3. “Son of Saul” gets a curious send-off

It was a triumphant night for the team behind “Son of Saul,” the Hungarian Holocaust film that won Best Foreign Language Film. But when the movie’s Jewish director Laszlo Nemes was ushered off the stage to “Ride of the Valkyries” — a composition by the notoriously anti-Semitic German composer Richard Wagner — the questionable juxtaposition was blasted on Twitter.

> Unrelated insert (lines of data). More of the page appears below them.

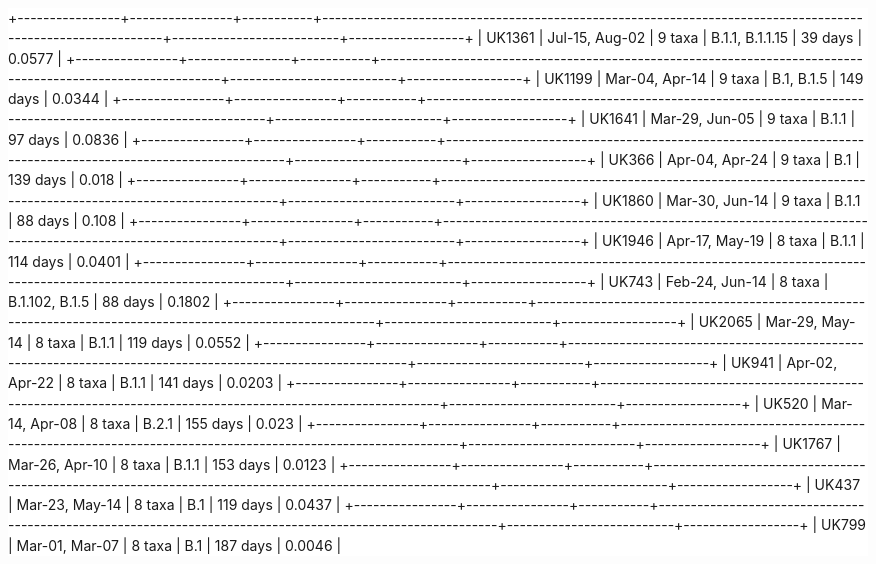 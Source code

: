 +----------------+----------------+-----------+------------------------------------------------------------------------------------------------------------+--------------------------+------------------+
| UK1361         | Jul-15, Aug-02 | 9 taxa    | B.1.1, B.1.1.15                                                                                            | 39 days                  | 0.0577           |
+----------------+----------------+-----------+------------------------------------------------------------------------------------------------------------+--------------------------+------------------+
| UK1199         | Mar-04, Apr-14 | 9 taxa    | B.1, B.1.5                                                                                                 | 149 days                 | 0.0344           |
+----------------+----------------+-----------+------------------------------------------------------------------------------------------------------------+--------------------------+------------------+
| UK1641         | Mar-29, Jun-05 | 9 taxa    | B.1.1                                                                                                      | 97 days                  | 0.0836           |
+----------------+----------------+-----------+------------------------------------------------------------------------------------------------------------+--------------------------+------------------+
| UK366          | Apr-04, Apr-24 | 9 taxa    | B.1                                                                                                        | 139 days                 | 0.018            |
+----------------+----------------+-----------+------------------------------------------------------------------------------------------------------------+--------------------------+------------------+
| UK1860         | Mar-30, Jun-14 | 9 taxa    | B.1.1                                                                                                      | 88 days                  | 0.108            |
+----------------+----------------+-----------+------------------------------------------------------------------------------------------------------------+--------------------------+------------------+
| UK1946         | Apr-17, May-19 | 8 taxa    | B.1.1                                                                                                      | 114 days                 | 0.0401           |
+----------------+----------------+-----------+------------------------------------------------------------------------------------------------------------+--------------------------+------------------+
| UK743          | Feb-24, Jun-14 | 8 taxa    | B.1.102, B.1.5                                                                                             | 88 days                  | 0.1802           |
+----------------+----------------+-----------+------------------------------------------------------------------------------------------------------------+--------------------------+------------------+
| UK2065         | Mar-29, May-14 | 8 taxa    | B.1.1                                                                                                      | 119 days                 | 0.0552           |
+----------------+----------------+-----------+------------------------------------------------------------------------------------------------------------+--------------------------+------------------+
| UK941          | Apr-02, Apr-22 | 8 taxa    | B.1.1                                                                                                      | 141 days                 | 0.0203           |
+----------------+----------------+-----------+------------------------------------------------------------------------------------------------------------+--------------------------+------------------+
| UK520          | Mar-14, Apr-08 | 8 taxa    | B.2.1                                                                                                      | 155 days                 | 0.023            |
+----------------+----------------+-----------+------------------------------------------------------------------------------------------------------------+--------------------------+------------------+
| UK1767         | Mar-26, Apr-10 | 8 taxa    | B.1.1                                                                                                      | 153 days                 | 0.0123           |
+----------------+----------------+-----------+------------------------------------------------------------------------------------------------------------+--------------------------+------------------+
| UK437          | Mar-23, May-14 | 8 taxa    | B.1                                                                                                        | 119 days                 | 0.0437           |
+----------------+----------------+-----------+------------------------------------------------------------------------------------------------------------+--------------------------+------------------+
| UK799          | Mar-01, Mar-07 | 8 taxa    | B.1                                                                                                        | 187 days                 | 0.0046           | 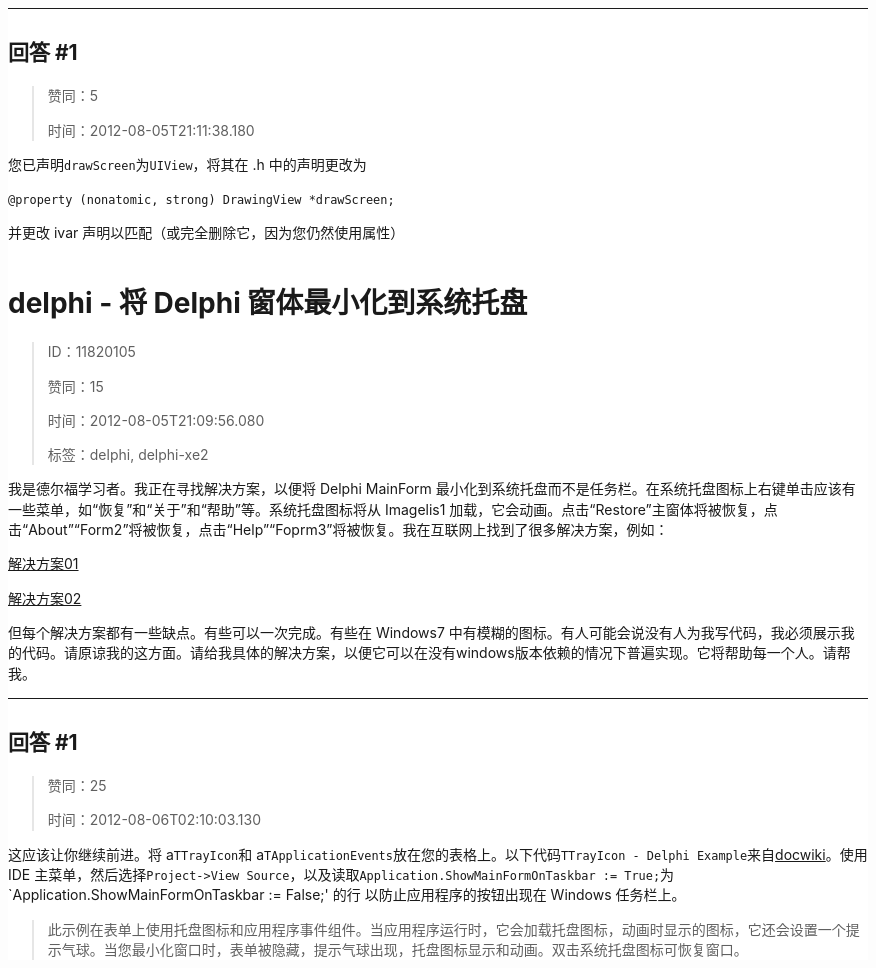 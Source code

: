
 ```
```

* * *

## 回答 #1

> 赞同：5
> 
> 时间：2012-08-05T21:11:38.180

您已声明`drawScreen`为`UIView`，将其在 .h 中的声明更改为

```
@property (nonatomic, strong) DrawingView *drawScreen; 
```

并更改 ivar 声明以匹配（或完全删除它，因为您仍然使用属性）

# delphi - 将 Delphi 窗体最小化到系统托盘

> ID：11820105
> 
> 赞同：15
> 
> 时间：2012-08-05T21:09:56.080
> 
> 标签：delphi, delphi-xe2

我是德尔福学习者。我正在寻找解决方案，以便将 Delphi MainForm 最小化到系统托盘而不是任务栏。在系统托盘图标上右键单击应该有一些菜单，如“恢复”和“关于”和“帮助”等。系统托盘图标将从 Imagelis1 加载，它会动画。点击“Restore”主窗体将被恢复，点击“About”“Form2”将被恢复，点击“Help”“Foprm3”将被恢复。我在互联网上找到了很多解决方案，例如：

[解决方案01](https://stackoverflow.com/questions/2889291/delphi-minimize-application-to-systray)

[解决方案02](https://stackoverflow.com/questions/6228966/how-to-minimize-a-window-to-the-taskbar-i-e-not-iconify)

但每个解决方案都有一些缺点。有些可以一次完成。有些在 Windows7 中有模糊的图标。有人可能会说没有人为我写代码，我必须展示我的代码。请原谅我的这方面。请给我具体的解决方案，以便它可以在没有windows版本依赖的情况下普遍实现。它将帮助每一个人。请帮我。

* * *

## 回答 #1

> 赞同：25
> 
> 时间：2012-08-06T02:10:03.130

这应该让你继续前进。将 a`TTrayIcon`和 a`TApplicationEvents`放在您的表格上。以下代码`TTrayIcon - Delphi Example`来自[docwiki](http://docwiki.embarcadero.com/CodeExamples/en/TTrayIcon_%28Delphi%29)。使用 IDE 主菜单，然后选择`Project->View Source`，以及读取`Application.ShowMainFormOnTaskbar := True;`为 `Application.ShowMainFormOnTaskbar := False;' 的行 以防止应用程序的按钮出现在 Windows 任务栏上。

> 此示例在表单上使用托盘图标和应用程序事件组件。当应用程序运行时，它会加载托盘图标，动画时显示的图标，它还会设置一个提示气球。当您最小化窗口时，表单被隐藏，提示气球出现，托盘图标显示和动画。双击系统托盘图标可恢复窗口。
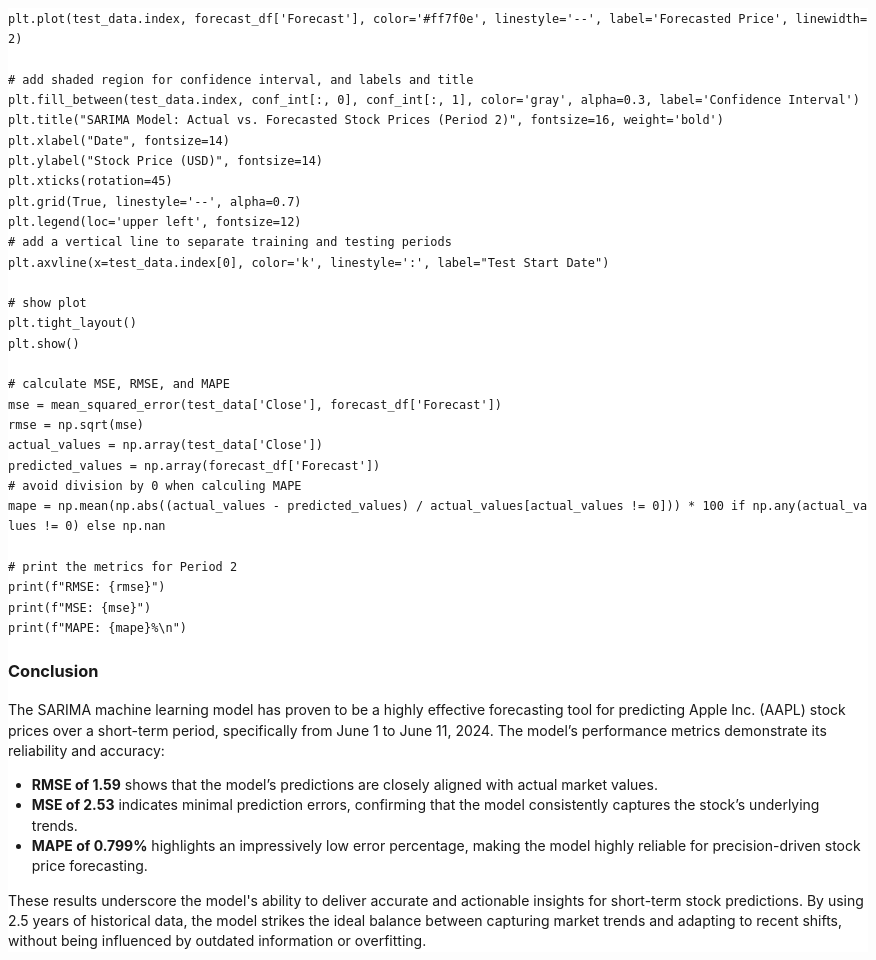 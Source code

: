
 ```
plt.plot(test_data.index, forecast_df['Forecast'], color='#ff7f0e', linestyle='--', label='Forecasted Price', linewidth=2)

# add shaded region for confidence interval, and labels and title
plt.fill_between(test_data.index, conf_int[:, 0], conf_int[:, 1], color='gray', alpha=0.3, label='Confidence Interval')
plt.title("SARIMA Model: Actual vs. Forecasted Stock Prices (Period 2)", fontsize=16, weight='bold')
plt.xlabel("Date", fontsize=14)
plt.ylabel("Stock Price (USD)", fontsize=14)
plt.xticks(rotation=45)
plt.grid(True, linestyle='--', alpha=0.7)
plt.legend(loc='upper left', fontsize=12)
# add a vertical line to separate training and testing periods
plt.axvline(x=test_data.index[0], color='k', linestyle=':', label="Test Start Date")

# show plot
plt.tight_layout()
plt.show()

# calculate MSE, RMSE, and MAPE
mse = mean_squared_error(test_data['Close'], forecast_df['Forecast'])
rmse = np.sqrt(mse)
actual_values = np.array(test_data['Close'])
predicted_values = np.array(forecast_df['Forecast'])
# avoid division by 0 when calculing MAPE
mape = np.mean(np.abs((actual_values - predicted_values) / actual_values[actual_values != 0])) * 100 if np.any(actual_values != 0) else np.nan

# print the metrics for Period 2
print(f"RMSE: {rmse}")
print(f"MSE: {mse}")
print(f"MAPE: {mape}%\n")
```
### **Conclusion**

The SARIMA machine learning model has proven to be a highly effective forecasting tool for predicting Apple Inc. (AAPL) stock prices over a short-term period, specifically from June 1 to June 11, 2024. The model’s performance metrics demonstrate its reliability and accuracy:

- **RMSE of 1.59** shows that the model’s predictions are closely aligned with actual market values.
- **MSE of 2.53** indicates minimal prediction errors, confirming that the model consistently captures the stock’s underlying trends.
- **MAPE of 0.799%** highlights an impressively low error percentage, making the model highly reliable for precision-driven stock price forecasting.

These results underscore the model's ability to deliver accurate and actionable insights for short-term stock predictions. By using 2.5 years of historical data, the model strikes the ideal balance between capturing market trends and adapting to recent shifts, without being influenced by outdated information or overfitting.


[^1]: The ~96.8% accuracy is a preliminary measure used to assess which time ranges are most suitable before applying machine learning. It does not represent the final model accuracy. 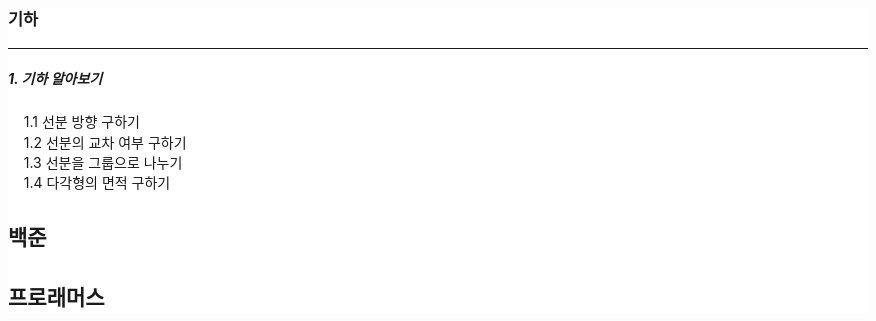 ### 기하

---

##### 1. 기하 알아보기

&nbsp;&nbsp;&nbsp;&nbsp;1.1 선분 방향 구하기  
&nbsp;&nbsp;&nbsp;&nbsp;1.2 선분의 교차 여부 구하기  
&nbsp;&nbsp;&nbsp;&nbsp;1.3 선분을 그룹으로 나누기  
&nbsp;&nbsp;&nbsp;&nbsp;1.4 다각형의 면적 구하기

## 백준

## 프로래머스
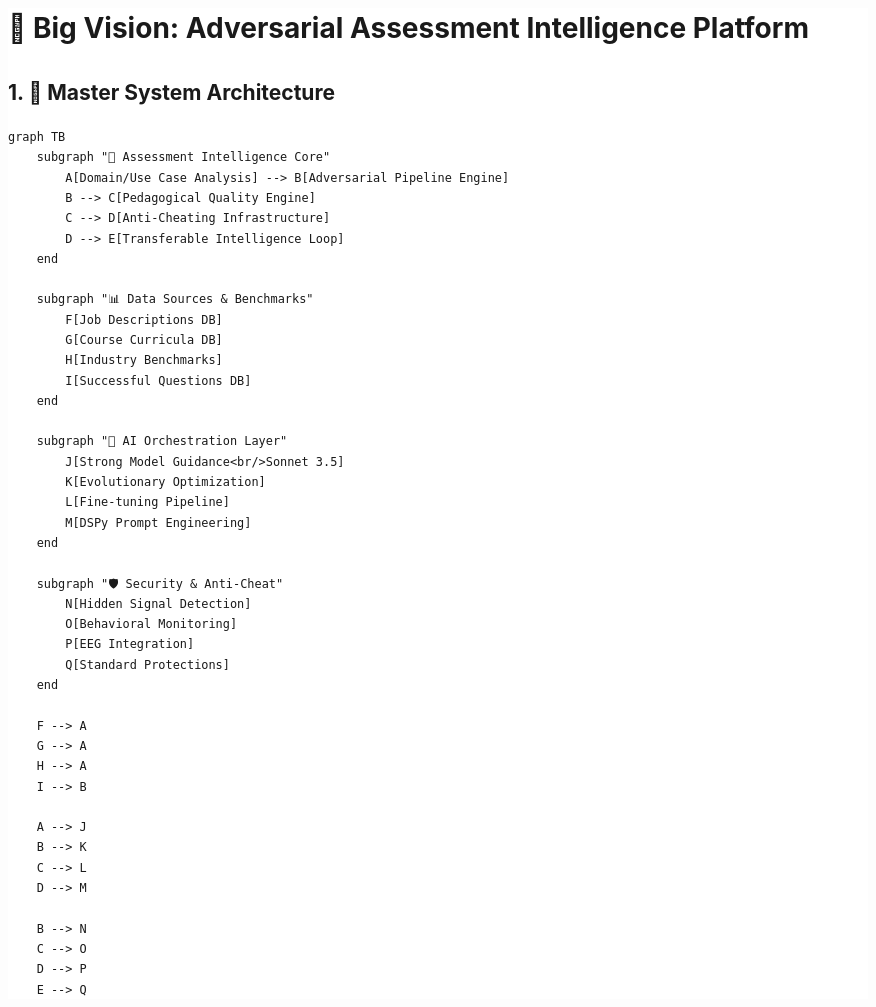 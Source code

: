 # 🚀 Big Vision: Adversarial Assessment Intelligence Platform

## 1. 🌟 **Master System Architecture**

```mermaid
graph TB
    subgraph "🎯 Assessment Intelligence Core"
        A[Domain/Use Case Analysis] --> B[Adversarial Pipeline Engine]
        B --> C[Pedagogical Quality Engine] 
        C --> D[Anti-Cheating Infrastructure]
        D --> E[Transferable Intelligence Loop]
    end
    
    subgraph "📊 Data Sources & Benchmarks"
        F[Job Descriptions DB]
        G[Course Curricula DB] 
        H[Industry Benchmarks]
        I[Successful Questions DB]
    end
    
    subgraph "🤖 AI Orchestration Layer"
        J[Strong Model Guidance<br/>Sonnet 3.5]
        K[Evolutionary Optimization]
        L[Fine-tuning Pipeline]
        M[DSPy Prompt Engineering]
    end
    
    subgraph "🛡️ Security & Anti-Cheat"
        N[Hidden Signal Detection]
        O[Behavioral Monitoring]
        P[EEG Integration]
        Q[Standard Protections]
    end
    
    F --> A
    G --> A  
    H --> A
    I --> B
    
    A --> J
    B --> K
    C --> L
    D --> M
    
    B --> N
    C --> O
    D --> P
    E --> Q
```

4. “The Big Short” writer thanks his wife — in Hebrew

Charles Randolph won the Best Adapted Screenplay award for his work on “The Big Short.” The non-Jewish writer punctuated his acceptance speech in a Jewish way — with a salute to his Israeli actress wife, Mili Avital, in Hebrew. “Ani ohev otach, Mili [I love you, Mili],” he said.

5. Jack Black steals Will Smith’s spotlight

When Chris Rock introduced a video of Angela Bassett entitled the Oscars’ “Black History Month Minute,” the audience was expecting a tribute to actor Will Smith. Bassett began to rattle off a series of Smith’s accomplishments and films he had starred in.

“We honor someone who has shattered barriers with his groundbreaking performances,” she said.

But in the end, the mystery subject of the video turned out to be none other than Jewish comedian Jack Black, whose career has a surprising amount of overlap with Smith’s.